We have a $n$-state Markov chain with arbitrary initial distribution and transition matrix $P$ that is arbitrary except that we know that $P$ has trace $n-1$. Of course $P$ is also a stochastic matrix.

Let $b(n,k)$ denote the suprememum, over all such matrices $P$ and initial distributions, of the total variation distance between the distribution of this chain after $k$ and $k+1$ time steps. I am primarily interested in bounds for fixed $n$ as $k$ goes to infinity. In the remaining description of partial results I will therefore focus on the following question: what is the largest $\alpha \ge 0$ such that $b(n,k)=O(k^{-\alpha})$, where big-oh hides a function of $n$.

For fixed $n$ all matrix norms are equivalent, so it suffices to bound some matrix norm of $P^{k+1} - P^k$ by $O(k^{-\alpha})$. In particular using the vector $\ell_p$ norm $|\cdot|_p$ and its induced matrix norm $||\cdot||_p$ it suffices to bound $|(P^{p+1}-P^k)v|_p$ for all vectors $v$ with $|v|_p \le 1$.
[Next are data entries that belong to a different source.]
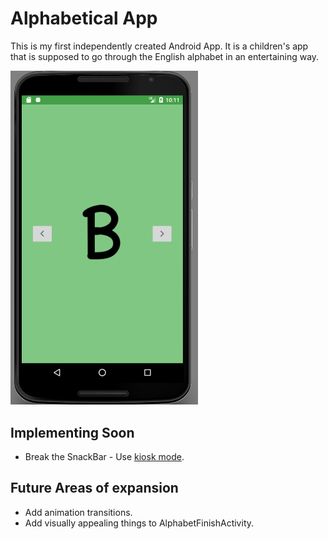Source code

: # Alphabetical App

This is my first independently created Android App. It is a children's app that is supposed to go through the English alphabet in an entertaining way. 

<img src="pics/AlphabeticalScreenShot.png" alt="Application Screenshot of Letter B" width="300">

## Implementing Soon
* Break the SnackBar - Use [kiosk mode](http://www.andreas-schrade.de/2015/02/16/android-tutorial-how-to-create-a-kiosk-mode-in-android/).

## Future Areas of expansion 
* Add animation transitions.
* Add visually appealing things to AlphabetFinishActivity.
I'm using terminology primarily from Horn and Johnson's Matrix Analysis book.

Partial results and discussion:

One can use Markov chain couplings to show that $||P^{k+1}-P^k||_1=O(1/\sqrt{k})$. (See Lemma 10 in http://www.cs.brown.edu/~ws/papers/regret.pdf .)

All eigenvalues of a stochastic matrix are at most 1 in absolute value and the trace of a matrix is equal to the sum of eigenvalues, so we conclude that all eigenvalues of $P$ have real part between 0 and 1.

Consider the special case of $P$ symmetric. Then $P$ is symmetric then it is orthogonally diagonalizable with real eigenvalues. For any $0 \le \lambda \le 1$ it is easy to show that $|\lambda^{k+1} - \lambda^k| = O(1/k)$, so therefore for symmetric $P$ we have $||(P^{p+1}-P^k)||_2 = O(1/k)$.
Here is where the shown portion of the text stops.